Blumenfeld is looking forward to the George Morton Levy series that kicks off this Saturday night at Yonkers with $50,000 preliminary legs and concludes on April 25 with a final that could approach $500,000, though nominations were down some this year thanks to some new rules put into place.
“I certainly like the change in the rules,” said Blumenfeld, who had to send out Sapphire City in the last two years of the Levy against multiple Ron Burke-trained entries. “Hey, I think what Ron Burke is doing is great and I would do the same thing if I was in his shoes,” said Blumenfeld of Burke’s bombardment of the entry box in the Levy over the last few years. “But from my side with just one horse, I like what they did with the rules.”
The revised Levy rules will prohibit Burke or any other trainer from starting more than one horse in any division or leg of the series.
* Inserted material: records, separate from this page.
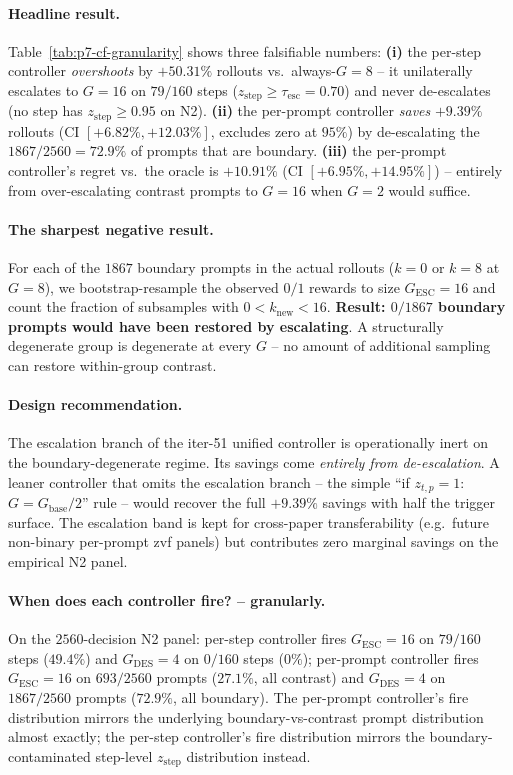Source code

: \paragraph{Headline result.}
Table~\ref{tab:p7-cf-granularity} shows three falsifiable numbers:
\textbf{(i)} the per-step controller \emph{overshoots} by
$+50.31\%$ rollouts vs.\ always-$G{=}8$ -- it unilaterally
escalates to $G{=}16$ on $79/160$ steps ($z_{\mathrm{step}} \geq
\tau_{\mathrm{esc}}{=}0.70$) and never de-escalates (no step has
$z_{\mathrm{step}} \geq 0.95$ on N2). \textbf{(ii)} the per-prompt
controller \emph{saves} $+9.39\%$ rollouts
(CI $[+6.82\%, +12.03\%]$, excludes zero at $95\%$) by
de-escalating the $1867/2560 = 72.9\%$ of prompts that are boundary.
\textbf{(iii)} the per-prompt controller's regret vs.\ the oracle
is $+10.91\%$ (CI $[+6.95\%, +14.95\%]$) -- entirely from
over-escalating contrast prompts to $G{=}16$ when $G{=}2$ would
suffice.

\paragraph{The sharpest negative result.}
For each of the $1867$ boundary prompts in the actual rollouts
($k{=}0$ or $k{=}8$ at $G{=}8$), we bootstrap-resample the
observed $0/1$ rewards to size $G_{\mathrm{ESC}}{=}16$ and count
the fraction of subsamples with $0 < k_{\mathrm{new}} < 16$.
\textbf{Result: $0/1867$ boundary prompts would have been restored
by escalating}. A structurally degenerate group is degenerate at
every $G$ -- no amount of additional sampling can restore
within-group contrast.

\paragraph{Design recommendation.}
The escalation branch of the iter-51 unified controller is
operationally inert on the boundary-degenerate regime. Its savings
come \emph{entirely from de-escalation}. A leaner controller that
omits the escalation branch -- the simple
``if $z_{t,p}=1$: $G = G_{\mathrm{base}}/2$'' rule -- would
recover the full $+9.39\%$ savings with half the trigger surface.
The escalation band is kept for cross-paper transferability
(e.g.\ future non-binary per-prompt zvf panels) but contributes
zero marginal savings on the empirical N2 panel.

\paragraph{When does each controller fire? -- granularly.}
On the $2560$-decision N2 panel: per-step controller fires
$G_{\mathrm{ESC}}{=}16$ on $79/160$ steps ($49.4\%$) and
$G_{\mathrm{DES}}{=}4$ on $0/160$ steps ($0\%$); per-prompt
controller fires $G_{\mathrm{ESC}}{=}16$ on $693/2560$ prompts
($27.1\%$, all contrast) and $G_{\mathrm{DES}}{=}4$ on
$1867/2560$ prompts ($72.9\%$, all boundary). The per-prompt
controller's fire distribution mirrors the underlying
boundary-vs-contrast prompt distribution almost exactly; the
per-step controller's fire distribution mirrors the
boundary-contaminated step-level $z_{\mathrm{step}}$ distribution
instead.

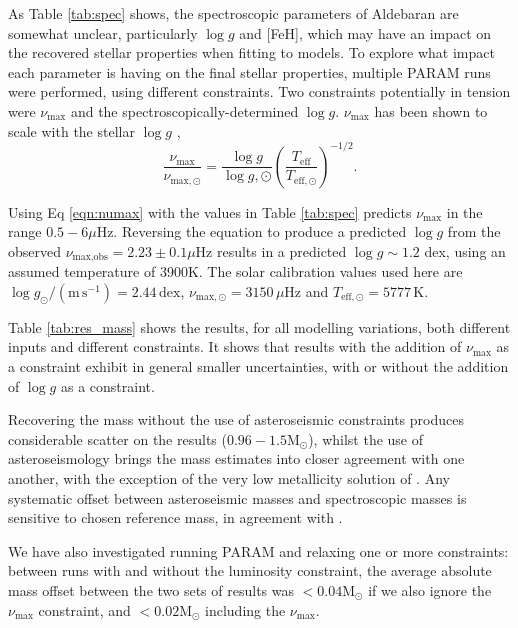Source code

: \documentclass[modern]{aastex61}
\begin{document}
As Table \ref{tab:spec} shows, the spectroscopic parameters of Aldebaran are somewhat unclear, particularly $\log{g}$ and [FeH], which may have an impact on the recovered stellar properties when fitting to models. To explore what impact each parameter is having on the final stellar properties, multiple \textsc{PARAM} runs were performed, using different constraints. Two constraints potentially in tension were $\nu_{\textrm{max}}$ and the spectroscopically-determined $\log{g}$. $\nu_{\textrm{max}}$ has been shown to scale with the stellar $\log{g}$ \citep{Kjeldsen95, 2011A&A...530A.142B},
\begin{equation}
\frac{\nu_{\textrm{max}}}{\nu_{\textrm{max},\odot}}=\frac{\log{g}}{\log{g},\odot}\left(\frac{T_{\textrm{eff}}}{T_{\textrm{eff},\odot}}\right)^{-1/2}.
\label{eqn:numax}
\end{equation}

Using Eq \ref{eqn:numax} with the values in Table \ref{tab:spec} predicts $\nu_{\textrm{max}}$ in the range $0.5-6\mu$Hz. Reversing the equation to produce a predicted $\log{g}$ from the observed $\nu_{\textrm{max,obs}}=2.23\pm0.1\mu$Hz results in a predicted $\log{g}\sim1.2$ dex, using an assumed temperature of 3900K. The solar calibration values used here are $\log g_{\odot} / \left( \mathrm{m} \, \mathrm{s}^{-1}\right)=2.44 \, \mathrm{dex}$, $\nu_{\textrm{max},\odot}=3150\,\mu$Hz and $T_{\textrm{eff},\odot}=5777\,$K.

Table \ref{tab:res_mass} shows the results, for all modelling variations, both different inputs and different constraints. It shows that results with the addition of $\nu_{\textrm{max}}$ as a constraint exhibit in general smaller uncertainties, with or without the addition of $\log{g}$ as a constraint.

Recovering the mass without the use of asteroseismic constraints produces considerable scatter on the results ($0.96-1.5\textrm{M}_{\odot}$), whilst the use of asteroseismology brings the mass estimates into closer agreement with one another, with the exception of the very low metallicity solution of \cite{2008Massarotti}. Any systematic offset between asteroseismic masses and spectroscopic masses is sensitive to chosen reference mass, in agreement with \cite{2017North}.

We have also investigated running \textsc{PARAM} and relaxing one or more constraints: between runs with and without the luminosity constraint, the average absolute mass offset between the two sets of results was $<0.04\textrm{M}_{\odot}$ if we also ignore the $\nu_{\textrm{max}}$ constraint, and $<0.02\textrm{M}_{\odot}$ including the $\nu_{\textrm{max}}$.
\end{document}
That means if three divisions are drawn a trainer can only start three horses even if he enters more.
Blumenfeld believes that Sapphire City, now a seven-year-old, may have the seasoning to be more than an also-ran in this year’s premier event for aged pacers at his home track.
“I thought we should have done a little better last year,” said Blumenfeld. “I thought he just didn’t get the luck he needed.”
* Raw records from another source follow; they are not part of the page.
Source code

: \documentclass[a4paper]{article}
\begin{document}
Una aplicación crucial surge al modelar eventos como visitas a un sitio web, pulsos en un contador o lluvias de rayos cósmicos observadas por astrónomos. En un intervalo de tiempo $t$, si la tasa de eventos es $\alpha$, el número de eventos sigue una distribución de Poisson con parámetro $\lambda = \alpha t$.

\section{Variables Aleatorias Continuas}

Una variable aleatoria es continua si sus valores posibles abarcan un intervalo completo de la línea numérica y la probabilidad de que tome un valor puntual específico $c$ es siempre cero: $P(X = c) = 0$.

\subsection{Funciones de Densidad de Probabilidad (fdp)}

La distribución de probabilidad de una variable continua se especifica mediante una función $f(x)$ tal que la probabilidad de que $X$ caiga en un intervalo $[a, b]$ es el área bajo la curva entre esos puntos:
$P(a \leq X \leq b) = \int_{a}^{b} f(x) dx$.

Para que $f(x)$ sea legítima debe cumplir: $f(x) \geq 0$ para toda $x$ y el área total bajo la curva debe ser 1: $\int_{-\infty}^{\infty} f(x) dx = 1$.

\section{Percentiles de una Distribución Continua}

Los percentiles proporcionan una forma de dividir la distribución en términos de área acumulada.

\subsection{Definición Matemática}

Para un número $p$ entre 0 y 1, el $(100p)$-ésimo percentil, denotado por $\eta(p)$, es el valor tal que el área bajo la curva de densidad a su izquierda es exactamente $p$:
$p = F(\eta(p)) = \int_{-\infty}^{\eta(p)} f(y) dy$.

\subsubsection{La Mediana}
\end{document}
But this year the trainer believes that the lack of a double-team as well as the gifts his gelding has could make the difference throughout the series and perhaps even in the final. “There’s no horse that can snap off the wings as fast as he can,” said Blumenfeld of Sapphire City’s electric gate speed. “The good thing about him now is that you can leave hard and take him back and he’ll come back to you.”
All horsemen know that when it comes to half-mile track racing early position is key and Sapphire City can make his own early position no matter what level of field he’ll face.
Though fewer horses may have nominated to the Levy in 2015, it still figures to be a very interesting event with defending champion P H Supercam returning to secure his title. The nominees also include two-time champion Foiled Again (2009-10) and the 2013 winner Razzle Dazzle, now on the comeback trail after extended time away from the races.
Blumenfeld credits the Pine Bush Training Center, a facility where his stable is based, for doing an incredible job keeping the track in great shape over the winter and helping him to maintain the edge a horse needs to compete on a week-to-week basis. As for Sapphire City, Blumenfeld recognizes he has a sound horse but doesn’t take anything for granted. “If you’re going to race as often on a half-mile track you have to be on top of everything and that includes vet work,” said Blumenfeld, who considers the monthly keep on Sapphire City to be quite manageable. An original New Yorker (Long Island), Blumenfeld followed in his father’s footsteps from a young age and went to California to race and train standardbreds. His stable moved from California to Illinois seasonally and eventually Blumenfeld found his way back to the East Coast where the 54-year-old has had a consistent impact on racing at the Westchester County half-mile track.
In a sport that deservedly shines the spotlight on the hard-hitting and courageous Foiled Again’s accomplishments, there are others a level below that have been able to reach extraordinary levels in their own right. Sapphire City’s exploits over the last three years and perhaps over the next five weeks is yet another tale that shows the value of perseverance in reaching the top for both equine and human competitors. It’s not always about those who start out on top.